MAIN_PAGE = BASE_URL + "level_regions.html"

# --- Fetch URL content ---
def fetch_url(url):
    with urllib.request.urlopen(url) as resp:
        return resp.read().decode("utf-8", errors="ignore")

# --- Parse subpage links from main page ---
class SubpageLinkParser(HTMLParser):
    def __init__(self):
        super().__init__()
        self.links = []
    def handle_starttag(self, tag, attrs):
        if tag.lower() == 'a':
            href = dict(attrs).get('href', '')
            if href.startswith("X") and href.lower().endswith(".html"):
                self.links.append(href)

def extract_subpage_links(html):
    parser = SubpageLinkParser()
    parser.feed(html)
    return list(set(parser.links))  # Remove duplicates

# --- Clean HTML line (strip tags, decode entities) ---
class TextExtractor(HTMLParser):
    def __init__(self):
        super().__init__()
        self.result = []
    def handle_data(self, data):
        self.result.append(data)
    def get_text(self):
        return ''.join(self.result)

def clean_html_line(line):
    parser = TextExtractor()
    parser.feed(line)
    return html_module.unescape(parser.get_text().strip())

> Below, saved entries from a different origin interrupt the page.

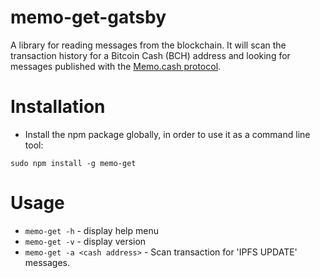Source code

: memo-get-gatsby
===============

A library for reading messages from the blockchain. It will scan the transaction history for a Bitcoin Cash (BCH) address and looking for messages published with the [Memo.cash protocol](https://memo.cash/protocol).

<!-- toc -->
# Installation
- Install the npm package globally, in order to use it as a command line tool:

`sudo npm install -g memo-get`

# Usage
<!-- usage -->
- `memo-get -h` - display help menu
- `memo-get -v` - display version
- `memo-get -a <cash address>` - Scan transaction for 'IPFS UPDATE' messages.
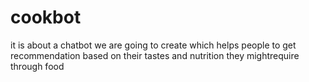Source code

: # cookbot
it is about a chatbot we are going to create which helps people to get recommendation based on their tastes and nutrition they mightrequire through food
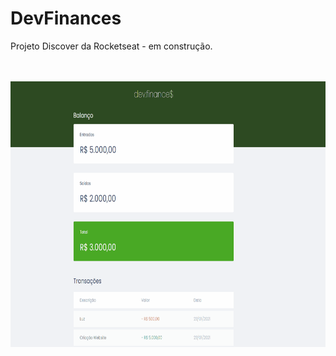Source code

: # DevFinances
<p>Projeto Discover da  Rocketseat - em construção.</p>
<br><br>

<img src="Finances.gif" height="425">
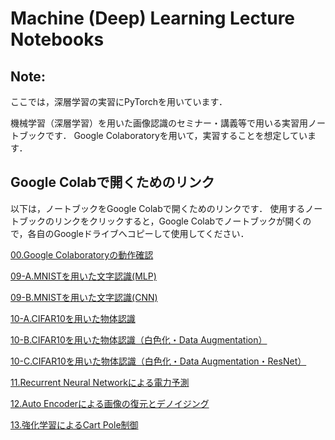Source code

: # Machine (Deep) Learning Lecture Notebooks

## Note:
ここでは，深層学習の実習にPyTorchを用いています．


機械学習（深層学習）を用いた画像認識のセミナー・講義等で用いる実習用ノートブックです．
Google Colaboratoryを用いて，実習することを想定しています．


## Google Colabで開くためのリンク

以下は，ノートブックをGoogle Colabで開くためのリンクです．
使用するノートブックのリンクをクリックすると，Google Colabでノートブックが開くので，各自のGoogleドライブへコピーして使用してください．

[00.Google Colaboratoryの動作確認](https://colab.research.google.com/github/machine-perception-robotics-group/GoogleColabNotebooks/blob/seminar1/MLDL_lecture_notebooks/00_operation_check_of_google_colab.ipynb)

[09-A.MNISTを用いた文字認識(MLP)](https://colab.research.google.com/github/machine-perception-robotics-group/GoogleColabNotebooks/blob/seminar1/MLDL_lecture_notebooks/01_MNIST_MLP.ipynb)

[09-B.MNISTを用いた文字認識(CNN)](https://colab.research.google.com/github/machine-perception-robotics-group/GoogleColabNotebooks/blob/seminar1/MLDL_lecture_notebooks/02_MNIST_CNN.ipynb)

[10-A.CIFAR10を用いた物体認識](https://colab.research.google.com/github/machine-perception-robotics-group/GoogleColabNotebooks/blob/seminar1/MLDL_lecture_notebooks/10-A_objecct_classification_with_cifar10.ipynb)

[10-B.CIFAR10を用いた物体認識（白色化・Data Augmentation）](https://colab.research.google.com/github/machine-perception-robotics-group/GoogleColabNotebooks/blob/seminar1/MLDL_lecture_notebooks/10-B_objecct_classification_with_cifar10_whitening_augmentation.ipynb)

[10-C.CIFAR10を用いた物体認識（白色化・Data Augmentation・ResNet）](https://colab.research.google.com/github/machine-perception-robotics-group/GoogleColabNotebooks/blob/seminar1/MLDL_lecture_notebooks/10-C_objecct_classification_with_cifar10_whitening_augmentation_resnet.ipynb)

[11.Recurrent Neural Networkによる電力予測](https://colab.research.google.com/github/machine-perception-robotics-group/GoogleColabNotebooks/blob/seminar1/MLDL_lecture_notebooks/11_power_prediction_by_recurrent_neural_network.ipynb)

[12.Auto Encoderによる画像の復元とデノイジング](https://colab.research.google.com/github/machine-perception-robotics-group/GoogleColabNotebooks/blob/seminar1/MLDL_lecture_notebooks/12_image_reconstruction_denoising_by_autoencoder.ipynb)

[13.強化学習によるCart Pole制御](https://colab.research.google.com/github/machine-perception-robotics-group/GoogleColabNotebooks/blob/seminar1/MLDL_lecture_notebooks/13_cart_pole_control_by_deep_reinforcement_learning.ipynb)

# --- DMS to Decimal Degrees ---
def dms_to_dd(deg, minutes, seconds, direction=None):
    dd = float(deg) + float(minutes)/60 + float(seconds)/3600
    if direction and direction.upper() in ['S', 'W']:
        dd = -dd
    return round(dd, 6)

# --- Parse a block of text for DMS coordinates ---
def parse_lat_lon_block(text):
    lat_dd = lon_dd = None

    # Latitude pattern
    lat_re = re.compile(r'([NS])?\s*([0-9]{1,2})°\s*([0-9]{1,2})\'\s*([0-9]{1,2})"?\s*([NS])?', re.IGNORECASE)
    lon_re = re.compile(r'([EW])?\s*([0-9]{2,3})°\s*([0-9]{1,2})\'\s*([0-9]{1,2})"?\s*([EW])?', re.IGNORECASE)

    mlat = lat_re.search(text)
    if mlat:
        direction = mlat.group(1) or mlat.group(5) or 'N'
        lat_dd = dms_to_dd(mlat.group(2), mlat.group(3), mlat.group(4), direction)

    mlon = lon_re.search(text)
    if mlon:
        direction = mlon.group(1) or mlon.group(5) or 'W'
        lon_dd = dms_to_dd(mlon.group(2), mlon.group(3), mlon.group(4), direction)

    return lat_dd, lon_dd

# --- Extract lat/lon from messy HTML ---
def extract_lat_lon_from_html(html):
    lines = html.splitlines()
    lat_dd = lon_dd = None
    i = 0
    while i < len(lines):
        line = clean_html_line(lines[i])
        next_line = clean_html_line(lines[i+1]) if i+1 < len(lines) else ""

        if 'Latitude' in line and lat_dd is None:
            lat_dd, _ = parse_lat_lon_block(line)
            if lat_dd is None and next_line:
                lat_dd, _ = parse_lat_lon_block(next_line)

        if 'Longitude' in line and lon_dd is None:
            _, lon_dd = parse_lat_lon_block(line)
            if lon_dd is None and next_line:
                _, lon_dd = parse_lat_lon_block(next_line)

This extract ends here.